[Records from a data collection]
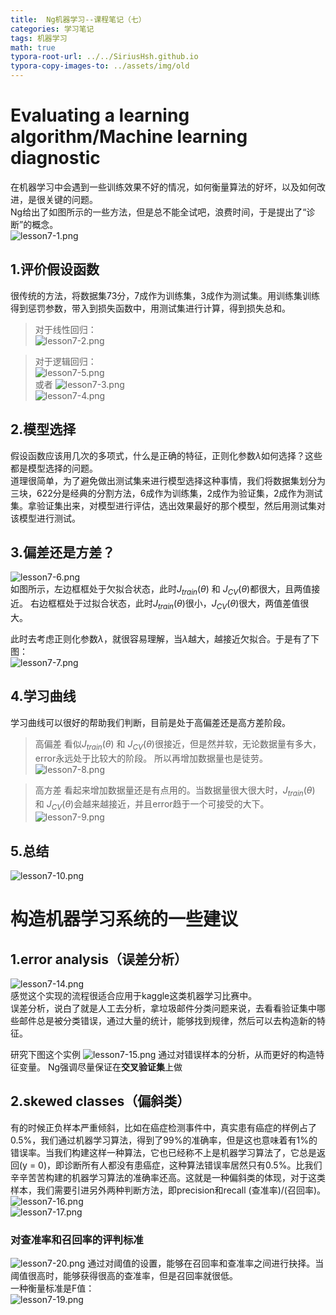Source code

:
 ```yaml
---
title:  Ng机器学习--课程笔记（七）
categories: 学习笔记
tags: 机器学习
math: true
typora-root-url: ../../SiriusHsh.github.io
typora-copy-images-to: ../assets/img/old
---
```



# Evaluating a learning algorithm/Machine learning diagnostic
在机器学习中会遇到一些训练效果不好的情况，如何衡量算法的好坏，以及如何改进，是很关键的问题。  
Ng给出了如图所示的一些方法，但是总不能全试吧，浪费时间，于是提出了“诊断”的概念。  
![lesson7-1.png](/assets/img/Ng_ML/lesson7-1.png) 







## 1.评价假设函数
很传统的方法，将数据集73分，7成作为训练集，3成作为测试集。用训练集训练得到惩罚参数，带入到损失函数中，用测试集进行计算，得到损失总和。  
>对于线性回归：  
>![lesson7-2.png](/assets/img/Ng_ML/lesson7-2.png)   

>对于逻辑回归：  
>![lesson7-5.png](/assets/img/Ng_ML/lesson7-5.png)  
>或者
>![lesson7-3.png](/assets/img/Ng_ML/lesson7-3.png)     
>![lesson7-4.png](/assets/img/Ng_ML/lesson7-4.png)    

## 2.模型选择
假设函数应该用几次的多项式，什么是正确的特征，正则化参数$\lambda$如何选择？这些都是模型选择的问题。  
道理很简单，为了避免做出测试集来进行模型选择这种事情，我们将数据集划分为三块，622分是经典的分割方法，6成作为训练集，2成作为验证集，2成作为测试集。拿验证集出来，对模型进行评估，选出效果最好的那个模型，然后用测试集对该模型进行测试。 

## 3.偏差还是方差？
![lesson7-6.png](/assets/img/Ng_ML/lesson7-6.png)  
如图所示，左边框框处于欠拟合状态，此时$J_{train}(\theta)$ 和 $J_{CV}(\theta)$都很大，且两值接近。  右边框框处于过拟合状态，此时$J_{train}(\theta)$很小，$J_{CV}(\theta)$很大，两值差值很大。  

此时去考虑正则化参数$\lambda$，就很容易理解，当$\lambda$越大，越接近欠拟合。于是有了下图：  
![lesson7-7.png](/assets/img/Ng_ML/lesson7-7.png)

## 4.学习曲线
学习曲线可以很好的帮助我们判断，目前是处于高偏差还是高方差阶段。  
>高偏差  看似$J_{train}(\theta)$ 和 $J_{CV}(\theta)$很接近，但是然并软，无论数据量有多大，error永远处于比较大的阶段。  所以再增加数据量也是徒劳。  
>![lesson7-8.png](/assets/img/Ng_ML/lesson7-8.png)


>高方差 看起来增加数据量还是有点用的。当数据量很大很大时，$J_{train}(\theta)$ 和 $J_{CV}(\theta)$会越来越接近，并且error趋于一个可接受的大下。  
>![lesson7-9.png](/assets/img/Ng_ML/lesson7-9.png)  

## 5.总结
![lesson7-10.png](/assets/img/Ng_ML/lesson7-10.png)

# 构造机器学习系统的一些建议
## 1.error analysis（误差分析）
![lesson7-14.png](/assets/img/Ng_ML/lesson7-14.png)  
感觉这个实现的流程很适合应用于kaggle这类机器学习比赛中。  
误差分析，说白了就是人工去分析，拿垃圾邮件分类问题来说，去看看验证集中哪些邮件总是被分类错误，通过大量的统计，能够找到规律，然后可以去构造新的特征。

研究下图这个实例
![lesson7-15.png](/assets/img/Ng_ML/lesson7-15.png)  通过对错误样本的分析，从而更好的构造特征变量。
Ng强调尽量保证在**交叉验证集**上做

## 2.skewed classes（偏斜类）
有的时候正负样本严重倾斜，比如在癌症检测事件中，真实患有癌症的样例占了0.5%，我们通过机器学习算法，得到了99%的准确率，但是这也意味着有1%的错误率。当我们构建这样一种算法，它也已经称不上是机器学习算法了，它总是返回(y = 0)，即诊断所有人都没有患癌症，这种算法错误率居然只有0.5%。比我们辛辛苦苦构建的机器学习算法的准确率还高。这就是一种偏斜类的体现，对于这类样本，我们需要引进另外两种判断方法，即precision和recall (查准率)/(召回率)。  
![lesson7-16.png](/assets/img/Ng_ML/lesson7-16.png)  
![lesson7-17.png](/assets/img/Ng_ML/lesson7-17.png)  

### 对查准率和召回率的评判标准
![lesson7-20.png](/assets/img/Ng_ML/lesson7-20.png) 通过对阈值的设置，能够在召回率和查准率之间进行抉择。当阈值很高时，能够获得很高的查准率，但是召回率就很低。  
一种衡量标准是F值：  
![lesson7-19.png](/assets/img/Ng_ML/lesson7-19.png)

--

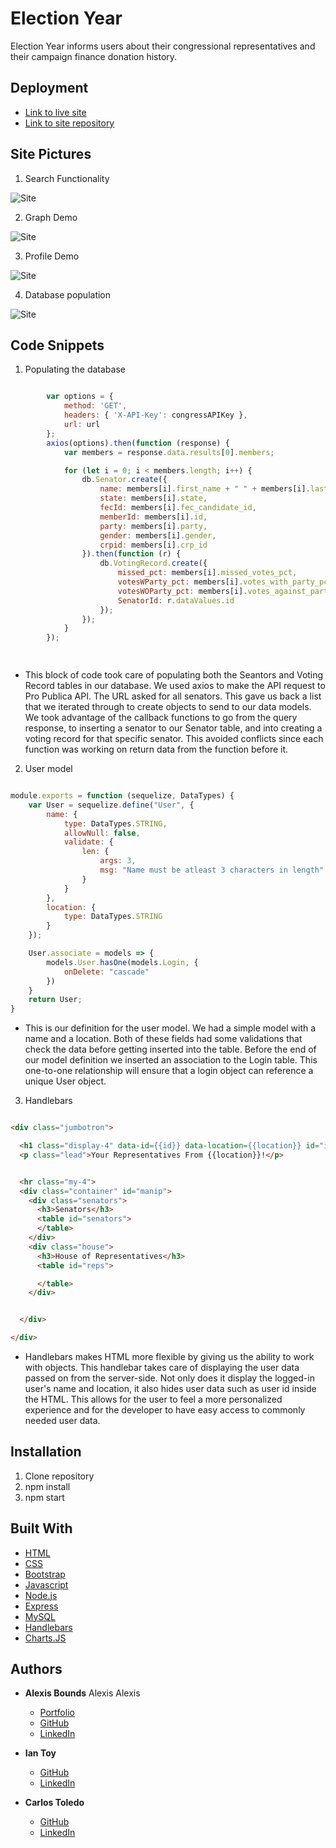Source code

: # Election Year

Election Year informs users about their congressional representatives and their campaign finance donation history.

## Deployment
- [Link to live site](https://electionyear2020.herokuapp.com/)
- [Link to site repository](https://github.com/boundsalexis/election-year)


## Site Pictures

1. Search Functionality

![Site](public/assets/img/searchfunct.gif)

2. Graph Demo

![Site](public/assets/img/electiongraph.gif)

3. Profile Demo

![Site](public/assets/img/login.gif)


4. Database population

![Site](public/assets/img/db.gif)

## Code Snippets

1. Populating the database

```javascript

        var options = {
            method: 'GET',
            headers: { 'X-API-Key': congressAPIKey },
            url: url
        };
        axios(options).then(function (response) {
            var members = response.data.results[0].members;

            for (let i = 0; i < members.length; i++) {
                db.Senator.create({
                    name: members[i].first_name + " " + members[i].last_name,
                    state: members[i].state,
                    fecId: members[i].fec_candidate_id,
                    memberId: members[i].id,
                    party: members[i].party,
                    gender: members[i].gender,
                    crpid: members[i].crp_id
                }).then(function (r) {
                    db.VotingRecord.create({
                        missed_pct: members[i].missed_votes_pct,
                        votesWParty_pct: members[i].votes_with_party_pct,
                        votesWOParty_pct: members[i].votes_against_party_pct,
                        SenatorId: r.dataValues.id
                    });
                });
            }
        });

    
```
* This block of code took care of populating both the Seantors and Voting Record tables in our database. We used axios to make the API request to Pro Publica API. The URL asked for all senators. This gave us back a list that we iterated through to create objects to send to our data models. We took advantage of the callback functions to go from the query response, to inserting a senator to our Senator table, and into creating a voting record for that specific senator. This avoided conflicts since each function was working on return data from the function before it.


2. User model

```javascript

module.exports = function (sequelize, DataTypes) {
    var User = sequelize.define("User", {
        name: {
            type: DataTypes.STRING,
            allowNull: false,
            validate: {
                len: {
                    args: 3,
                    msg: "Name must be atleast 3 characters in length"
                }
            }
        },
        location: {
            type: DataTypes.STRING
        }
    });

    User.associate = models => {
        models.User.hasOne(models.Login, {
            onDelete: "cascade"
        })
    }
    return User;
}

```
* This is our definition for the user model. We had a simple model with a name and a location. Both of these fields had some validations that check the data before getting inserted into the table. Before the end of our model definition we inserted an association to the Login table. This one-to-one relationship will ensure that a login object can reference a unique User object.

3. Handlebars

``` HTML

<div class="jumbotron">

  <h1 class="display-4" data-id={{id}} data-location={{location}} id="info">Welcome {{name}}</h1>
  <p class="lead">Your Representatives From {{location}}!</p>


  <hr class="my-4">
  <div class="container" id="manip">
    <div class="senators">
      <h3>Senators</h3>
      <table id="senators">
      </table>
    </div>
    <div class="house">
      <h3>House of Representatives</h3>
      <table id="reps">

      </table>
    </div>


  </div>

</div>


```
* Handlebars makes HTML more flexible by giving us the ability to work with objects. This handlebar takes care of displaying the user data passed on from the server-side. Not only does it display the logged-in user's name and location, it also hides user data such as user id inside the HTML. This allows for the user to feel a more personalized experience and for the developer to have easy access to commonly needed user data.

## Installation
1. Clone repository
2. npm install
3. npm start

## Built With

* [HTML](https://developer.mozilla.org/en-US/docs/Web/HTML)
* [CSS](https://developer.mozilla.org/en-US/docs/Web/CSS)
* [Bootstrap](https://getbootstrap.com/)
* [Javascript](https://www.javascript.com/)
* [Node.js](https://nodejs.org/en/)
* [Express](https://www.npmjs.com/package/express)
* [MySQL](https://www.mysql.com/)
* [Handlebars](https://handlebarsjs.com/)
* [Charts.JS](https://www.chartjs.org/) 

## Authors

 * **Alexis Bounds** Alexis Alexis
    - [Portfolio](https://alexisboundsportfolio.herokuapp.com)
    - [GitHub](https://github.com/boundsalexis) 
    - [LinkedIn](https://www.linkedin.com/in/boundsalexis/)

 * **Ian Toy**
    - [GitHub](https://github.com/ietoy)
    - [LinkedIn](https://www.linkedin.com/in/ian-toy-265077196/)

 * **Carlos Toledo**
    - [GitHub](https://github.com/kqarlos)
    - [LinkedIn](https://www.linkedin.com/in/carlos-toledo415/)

==

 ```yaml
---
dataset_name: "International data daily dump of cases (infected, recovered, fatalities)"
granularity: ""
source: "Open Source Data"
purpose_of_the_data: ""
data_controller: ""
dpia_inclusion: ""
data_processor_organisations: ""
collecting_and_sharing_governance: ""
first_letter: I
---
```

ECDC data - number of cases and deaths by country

> EXERCISE REQUIREMENTS: Please copy each line of the records above in which the word "theta" can be found.

> ANSWER:
如图所示，左边框框处于欠拟合状态，此时$J_{train}(\theta)$ 和 $J_{CV}(\theta)$都很大，且两值接近。  右边框框处于过拟合状态，此时$J_{train}(\theta)$很小，$J_{CV}(\theta)$很大，两值差值很大。  
>高偏差  看似$J_{train}(\theta)$ 和 $J_{CV}(\theta)$很接近，但是然并软，无论数据量有多大，error永远处于比较大的阶段。  所以再增加数据量也是徒劳。  
>高方差 看起来增加数据量还是有点用的。当数据量很大很大时，$J_{train}(\theta)$ 和 $J_{CV}(\theta)$会越来越接近，并且error趋于一个可接受的大下。  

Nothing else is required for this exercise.